## Exercise inputs

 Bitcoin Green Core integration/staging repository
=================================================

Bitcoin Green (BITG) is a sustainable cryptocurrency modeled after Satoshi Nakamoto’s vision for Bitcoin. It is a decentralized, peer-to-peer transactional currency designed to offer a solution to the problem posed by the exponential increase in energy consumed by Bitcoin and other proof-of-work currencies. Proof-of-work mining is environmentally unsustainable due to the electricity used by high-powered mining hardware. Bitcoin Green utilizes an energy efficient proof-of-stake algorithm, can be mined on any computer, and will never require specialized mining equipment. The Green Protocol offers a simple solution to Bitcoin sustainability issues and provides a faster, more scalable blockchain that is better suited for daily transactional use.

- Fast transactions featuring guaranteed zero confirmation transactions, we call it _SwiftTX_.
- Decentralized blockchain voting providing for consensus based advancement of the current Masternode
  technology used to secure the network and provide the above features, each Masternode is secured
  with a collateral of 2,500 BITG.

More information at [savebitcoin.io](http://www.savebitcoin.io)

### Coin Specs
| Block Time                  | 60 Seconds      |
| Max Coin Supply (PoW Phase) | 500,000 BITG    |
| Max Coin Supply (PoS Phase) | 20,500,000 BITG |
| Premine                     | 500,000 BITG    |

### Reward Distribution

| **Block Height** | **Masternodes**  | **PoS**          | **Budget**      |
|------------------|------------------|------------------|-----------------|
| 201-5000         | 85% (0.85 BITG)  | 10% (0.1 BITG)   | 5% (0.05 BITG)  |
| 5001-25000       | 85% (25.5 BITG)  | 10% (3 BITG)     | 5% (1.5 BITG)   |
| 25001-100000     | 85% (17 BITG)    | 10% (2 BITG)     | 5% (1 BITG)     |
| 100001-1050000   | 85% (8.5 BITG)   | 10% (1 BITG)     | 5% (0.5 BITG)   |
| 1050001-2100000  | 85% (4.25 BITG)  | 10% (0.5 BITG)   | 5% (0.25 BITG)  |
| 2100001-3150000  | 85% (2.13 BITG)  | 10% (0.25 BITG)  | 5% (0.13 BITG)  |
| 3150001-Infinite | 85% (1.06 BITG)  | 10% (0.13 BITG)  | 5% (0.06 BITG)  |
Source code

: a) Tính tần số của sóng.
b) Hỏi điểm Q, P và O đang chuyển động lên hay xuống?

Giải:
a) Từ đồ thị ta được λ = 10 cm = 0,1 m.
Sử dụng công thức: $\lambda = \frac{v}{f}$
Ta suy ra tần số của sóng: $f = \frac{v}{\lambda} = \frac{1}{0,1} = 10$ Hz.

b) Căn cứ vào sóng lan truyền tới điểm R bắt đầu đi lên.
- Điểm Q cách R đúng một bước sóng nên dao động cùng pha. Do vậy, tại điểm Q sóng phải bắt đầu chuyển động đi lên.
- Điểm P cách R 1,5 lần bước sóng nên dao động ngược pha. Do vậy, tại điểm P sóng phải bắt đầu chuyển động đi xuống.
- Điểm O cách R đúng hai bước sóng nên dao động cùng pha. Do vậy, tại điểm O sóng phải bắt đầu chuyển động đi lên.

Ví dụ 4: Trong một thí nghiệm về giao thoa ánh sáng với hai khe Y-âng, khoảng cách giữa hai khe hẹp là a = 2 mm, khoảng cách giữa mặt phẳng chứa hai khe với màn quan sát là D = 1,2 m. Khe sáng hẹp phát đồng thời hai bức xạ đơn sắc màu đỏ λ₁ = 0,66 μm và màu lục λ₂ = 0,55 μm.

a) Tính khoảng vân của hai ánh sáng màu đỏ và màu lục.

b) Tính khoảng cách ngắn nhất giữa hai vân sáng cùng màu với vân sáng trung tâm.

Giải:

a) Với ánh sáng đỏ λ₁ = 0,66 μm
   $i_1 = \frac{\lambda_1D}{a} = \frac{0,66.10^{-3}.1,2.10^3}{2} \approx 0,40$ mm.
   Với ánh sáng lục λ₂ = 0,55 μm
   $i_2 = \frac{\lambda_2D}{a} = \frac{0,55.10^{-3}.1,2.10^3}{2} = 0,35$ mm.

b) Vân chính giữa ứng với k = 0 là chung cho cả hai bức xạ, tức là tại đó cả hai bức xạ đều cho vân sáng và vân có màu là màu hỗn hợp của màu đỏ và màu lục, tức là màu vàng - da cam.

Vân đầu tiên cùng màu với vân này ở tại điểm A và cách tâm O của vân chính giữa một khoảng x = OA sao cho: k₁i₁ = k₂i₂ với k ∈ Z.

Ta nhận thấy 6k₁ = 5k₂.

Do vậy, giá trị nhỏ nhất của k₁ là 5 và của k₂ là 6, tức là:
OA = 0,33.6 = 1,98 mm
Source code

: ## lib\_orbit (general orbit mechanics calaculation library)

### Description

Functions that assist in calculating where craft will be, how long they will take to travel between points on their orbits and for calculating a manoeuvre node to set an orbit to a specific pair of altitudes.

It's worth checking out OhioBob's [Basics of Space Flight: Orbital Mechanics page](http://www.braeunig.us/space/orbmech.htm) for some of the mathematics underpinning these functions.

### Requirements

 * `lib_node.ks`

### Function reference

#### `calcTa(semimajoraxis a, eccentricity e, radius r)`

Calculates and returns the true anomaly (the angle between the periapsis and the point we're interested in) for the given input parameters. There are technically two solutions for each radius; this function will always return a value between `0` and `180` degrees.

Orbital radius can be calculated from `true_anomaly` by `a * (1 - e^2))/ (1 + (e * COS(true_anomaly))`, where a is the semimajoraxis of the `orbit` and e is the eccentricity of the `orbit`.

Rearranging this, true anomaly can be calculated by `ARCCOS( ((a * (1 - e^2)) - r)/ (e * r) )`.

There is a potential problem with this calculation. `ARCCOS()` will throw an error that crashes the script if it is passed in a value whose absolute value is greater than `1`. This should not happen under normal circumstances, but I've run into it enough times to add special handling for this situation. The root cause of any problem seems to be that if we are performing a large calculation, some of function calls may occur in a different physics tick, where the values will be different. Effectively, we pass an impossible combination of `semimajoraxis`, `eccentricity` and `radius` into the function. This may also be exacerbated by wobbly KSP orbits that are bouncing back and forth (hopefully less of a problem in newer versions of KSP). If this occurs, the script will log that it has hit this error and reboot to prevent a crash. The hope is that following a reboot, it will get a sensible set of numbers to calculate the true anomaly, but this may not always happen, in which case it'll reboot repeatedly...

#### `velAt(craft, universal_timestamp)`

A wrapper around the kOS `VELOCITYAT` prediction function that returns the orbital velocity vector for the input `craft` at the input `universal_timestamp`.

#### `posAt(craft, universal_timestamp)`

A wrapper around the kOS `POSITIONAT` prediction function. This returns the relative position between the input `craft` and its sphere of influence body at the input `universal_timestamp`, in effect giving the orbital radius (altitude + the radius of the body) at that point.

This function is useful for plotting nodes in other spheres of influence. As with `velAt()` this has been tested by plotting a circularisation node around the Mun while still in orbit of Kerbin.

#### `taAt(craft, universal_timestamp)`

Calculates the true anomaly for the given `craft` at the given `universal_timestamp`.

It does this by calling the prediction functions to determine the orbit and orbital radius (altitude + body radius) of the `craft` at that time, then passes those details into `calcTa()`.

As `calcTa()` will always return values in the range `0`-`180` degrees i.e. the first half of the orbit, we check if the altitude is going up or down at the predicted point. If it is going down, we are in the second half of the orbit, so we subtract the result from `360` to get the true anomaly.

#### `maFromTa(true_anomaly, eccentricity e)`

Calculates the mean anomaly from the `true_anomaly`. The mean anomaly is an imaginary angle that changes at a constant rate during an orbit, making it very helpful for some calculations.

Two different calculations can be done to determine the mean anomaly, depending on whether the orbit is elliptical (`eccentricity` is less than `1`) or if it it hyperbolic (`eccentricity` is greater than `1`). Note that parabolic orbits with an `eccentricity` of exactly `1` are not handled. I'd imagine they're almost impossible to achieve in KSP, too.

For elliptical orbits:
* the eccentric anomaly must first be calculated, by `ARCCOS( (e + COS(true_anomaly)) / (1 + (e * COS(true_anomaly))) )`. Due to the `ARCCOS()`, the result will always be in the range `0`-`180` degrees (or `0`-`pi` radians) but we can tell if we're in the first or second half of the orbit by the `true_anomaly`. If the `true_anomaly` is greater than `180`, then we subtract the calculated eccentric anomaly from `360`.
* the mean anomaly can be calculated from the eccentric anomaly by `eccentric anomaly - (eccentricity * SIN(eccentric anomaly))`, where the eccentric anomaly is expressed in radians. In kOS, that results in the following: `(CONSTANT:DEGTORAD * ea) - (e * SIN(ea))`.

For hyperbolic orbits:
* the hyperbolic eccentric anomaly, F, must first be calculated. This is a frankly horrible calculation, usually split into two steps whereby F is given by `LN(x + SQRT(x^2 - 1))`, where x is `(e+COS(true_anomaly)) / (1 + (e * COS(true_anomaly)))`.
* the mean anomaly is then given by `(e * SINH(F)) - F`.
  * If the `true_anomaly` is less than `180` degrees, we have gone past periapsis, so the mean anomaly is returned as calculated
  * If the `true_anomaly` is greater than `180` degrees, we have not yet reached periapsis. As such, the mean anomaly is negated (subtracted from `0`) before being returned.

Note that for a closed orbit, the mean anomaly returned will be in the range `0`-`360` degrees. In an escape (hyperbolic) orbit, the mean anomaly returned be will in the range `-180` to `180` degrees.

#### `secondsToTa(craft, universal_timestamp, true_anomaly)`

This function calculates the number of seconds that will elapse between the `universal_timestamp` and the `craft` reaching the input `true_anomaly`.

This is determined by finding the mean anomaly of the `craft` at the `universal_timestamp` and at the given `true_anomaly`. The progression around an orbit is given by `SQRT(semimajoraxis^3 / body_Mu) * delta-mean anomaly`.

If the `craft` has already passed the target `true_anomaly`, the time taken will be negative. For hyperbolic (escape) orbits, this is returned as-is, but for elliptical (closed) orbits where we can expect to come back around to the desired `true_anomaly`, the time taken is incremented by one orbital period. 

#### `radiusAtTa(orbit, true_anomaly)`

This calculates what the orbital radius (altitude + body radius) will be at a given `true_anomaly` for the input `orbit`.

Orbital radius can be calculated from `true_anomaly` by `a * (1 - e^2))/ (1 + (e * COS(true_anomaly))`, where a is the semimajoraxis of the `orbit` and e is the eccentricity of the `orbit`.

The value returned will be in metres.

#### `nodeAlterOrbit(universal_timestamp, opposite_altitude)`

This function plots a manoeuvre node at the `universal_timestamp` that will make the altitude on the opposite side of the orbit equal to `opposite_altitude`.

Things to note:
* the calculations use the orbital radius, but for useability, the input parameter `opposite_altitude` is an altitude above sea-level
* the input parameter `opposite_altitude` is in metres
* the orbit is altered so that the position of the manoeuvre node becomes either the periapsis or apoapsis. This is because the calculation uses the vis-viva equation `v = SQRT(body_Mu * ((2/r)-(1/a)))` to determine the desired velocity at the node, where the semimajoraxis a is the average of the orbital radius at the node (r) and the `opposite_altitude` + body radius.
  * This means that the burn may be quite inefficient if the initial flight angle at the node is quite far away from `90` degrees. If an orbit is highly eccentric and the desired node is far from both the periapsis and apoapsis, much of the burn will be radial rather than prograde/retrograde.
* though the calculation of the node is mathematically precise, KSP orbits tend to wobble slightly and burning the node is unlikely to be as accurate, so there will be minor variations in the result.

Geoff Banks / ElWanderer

## Exercise goal
Every line above from the line with "### Coin Specs" to the line with "85% (2.13 BITG)" is wanted, ends included; write them out exactly and add no other line.

## Result
### Coin Specs
| Block Time                  | 60 Seconds      |
| Max Coin Supply (PoW Phase) | 500,000 BITG    |
| Max Coin Supply (PoS Phase) | 20,500,000 BITG |
| Premine                     | 500,000 BITG    |

### Reward Distribution

| **Block Height** | **Masternodes**  | **PoS**          | **Budget**      |
|------------------|------------------|------------------|-----------------|
| 201-5000         | 85% (0.85 BITG)  | 10% (0.1 BITG)   | 5% (0.05 BITG)  |
| 5001-25000       | 85% (25.5 BITG)  | 10% (3 BITG)     | 5% (1.5 BITG)   |
| 25001-100000     | 85% (17 BITG)    | 10% (2 BITG)     | 5% (1 BITG)     |
| 100001-1050000   | 85% (8.5 BITG)   | 10% (1 BITG)     | 5% (0.5 BITG)   |
| 1050001-2100000  | 85% (4.25 BITG)  | 10% (0.5 BITG)   | 5% (0.25 BITG)  |
| 2100001-3150000  | 85% (2.13 BITG)  | 10% (0.25 BITG)  | 5% (0.13 BITG)  |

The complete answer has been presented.